In the same way that sexism did not die after women secured the right to vote in 1920, and racism persisted after schools were desegregated in 1954, homophobia, which is the real problem I am interested in eradicating, will not end once I gain the right to legally marry a partner of the same-sex. Like pulling up a weed from the flower, token victories, while undoubtedly important, can cloud our vision and prevent us from fighting against the root of social systems that make such victories necessary in the first place. In her seminal novel, Their Eyes Were Watching God, Zora Neale Hurston’s main character Janie is bound up in her grandmother’s dream for her future.

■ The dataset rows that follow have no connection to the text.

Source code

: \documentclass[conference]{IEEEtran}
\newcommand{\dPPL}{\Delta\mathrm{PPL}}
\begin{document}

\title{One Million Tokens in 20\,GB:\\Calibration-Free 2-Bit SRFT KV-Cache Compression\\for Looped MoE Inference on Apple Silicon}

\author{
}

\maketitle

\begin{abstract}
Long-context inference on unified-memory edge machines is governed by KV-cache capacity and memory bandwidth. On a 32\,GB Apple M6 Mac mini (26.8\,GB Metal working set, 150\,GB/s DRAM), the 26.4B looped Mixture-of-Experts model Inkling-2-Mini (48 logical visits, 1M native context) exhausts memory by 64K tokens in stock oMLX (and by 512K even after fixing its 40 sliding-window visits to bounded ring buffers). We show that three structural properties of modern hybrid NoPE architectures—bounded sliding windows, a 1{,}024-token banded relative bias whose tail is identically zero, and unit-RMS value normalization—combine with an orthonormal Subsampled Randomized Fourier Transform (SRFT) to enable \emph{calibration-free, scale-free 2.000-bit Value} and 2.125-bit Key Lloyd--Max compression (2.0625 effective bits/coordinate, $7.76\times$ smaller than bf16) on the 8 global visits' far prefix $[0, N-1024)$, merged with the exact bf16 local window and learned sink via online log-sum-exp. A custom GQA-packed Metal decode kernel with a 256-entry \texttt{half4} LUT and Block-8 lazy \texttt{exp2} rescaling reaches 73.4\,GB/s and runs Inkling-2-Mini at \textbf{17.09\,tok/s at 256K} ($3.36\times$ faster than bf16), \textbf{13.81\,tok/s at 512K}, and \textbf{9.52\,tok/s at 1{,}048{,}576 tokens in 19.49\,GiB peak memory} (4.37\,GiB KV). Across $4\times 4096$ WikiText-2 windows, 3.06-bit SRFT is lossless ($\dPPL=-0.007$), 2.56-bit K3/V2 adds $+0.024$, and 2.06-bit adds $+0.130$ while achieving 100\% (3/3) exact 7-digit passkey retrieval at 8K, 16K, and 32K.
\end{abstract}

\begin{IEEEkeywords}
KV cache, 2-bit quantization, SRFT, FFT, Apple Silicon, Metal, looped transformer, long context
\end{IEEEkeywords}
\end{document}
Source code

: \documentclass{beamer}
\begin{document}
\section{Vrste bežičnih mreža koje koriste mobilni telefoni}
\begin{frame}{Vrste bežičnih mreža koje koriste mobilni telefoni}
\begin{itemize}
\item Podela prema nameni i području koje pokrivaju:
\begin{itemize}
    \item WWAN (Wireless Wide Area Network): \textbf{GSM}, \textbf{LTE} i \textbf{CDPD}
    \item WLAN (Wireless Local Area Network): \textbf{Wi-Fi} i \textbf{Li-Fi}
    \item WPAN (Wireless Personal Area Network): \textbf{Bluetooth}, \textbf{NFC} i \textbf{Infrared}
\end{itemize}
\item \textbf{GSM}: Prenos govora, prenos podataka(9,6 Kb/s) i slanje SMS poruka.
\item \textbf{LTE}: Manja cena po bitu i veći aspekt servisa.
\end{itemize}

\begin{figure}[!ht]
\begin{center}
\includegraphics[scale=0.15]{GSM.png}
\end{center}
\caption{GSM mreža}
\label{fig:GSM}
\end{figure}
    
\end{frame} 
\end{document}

“She was borned in slavery time,” Janie says, “ when folks, dat is black folks, didn’t sit down anytime dey felt lak it. So sittin’ on porches lak de white madam looked lak uh mighty fine thing tuh her. Dat’s whut she wanted for me — don’t keer what it cost. Git up on uh high chair and sit dere” (114). Like her grandmother hoped, Janie eventually made it onto a porch of her own: the wife of a mayor, the possessor of money, Janie lived a life that her grandmother thought was only possible for white women. Once she got there, however, she found herself profoundly dissatisfied. “De object was tuh git dere,” she continues, “So I got up on de high stool lak she told me, but Ah done nearly languished tuh death up dere” (114). What Hurston captures here is profound, not only for black Americans but for the LGBTQ community as well. Janie doesn’t desire a freedom to be like the white woman, as if the white woman is somehow the paragon of success; she desires a freedom to be herself — a beautiful black agent in the world, whose future may or may not look like the ones she has seen before.
Like Janie and her struggle against racism, I want to be celebrated because I am gay, not because I suddenly look more straight. I don’t desire to sit upon the stool of marriage because it makes people choosing to live the homophobic lifestyle more comfortable with me. I do not want to be socially celebrated because I am now able to fit myself into a heterosexual, morally acceptable category. I want to be afforded a place at the socio-political table because I, as a human being — marital status and sexual orientation aside — deserve that respect. I want LGBTQ people to be recognized as morally equal agents in this world. While marriage equality undoubtedly moves us in that direction — pushing us closer to a world free of legalized homophobic discrimination — we must remember that it is exactly that: a step, not a solution. LGBTQ people deserve to be the authors of their unique futures, ones that may coincidentally look similar to the lives of their straight counterparts but that aren’t required to do so. Marriage equality must be one of our goals, but it cannot be our end.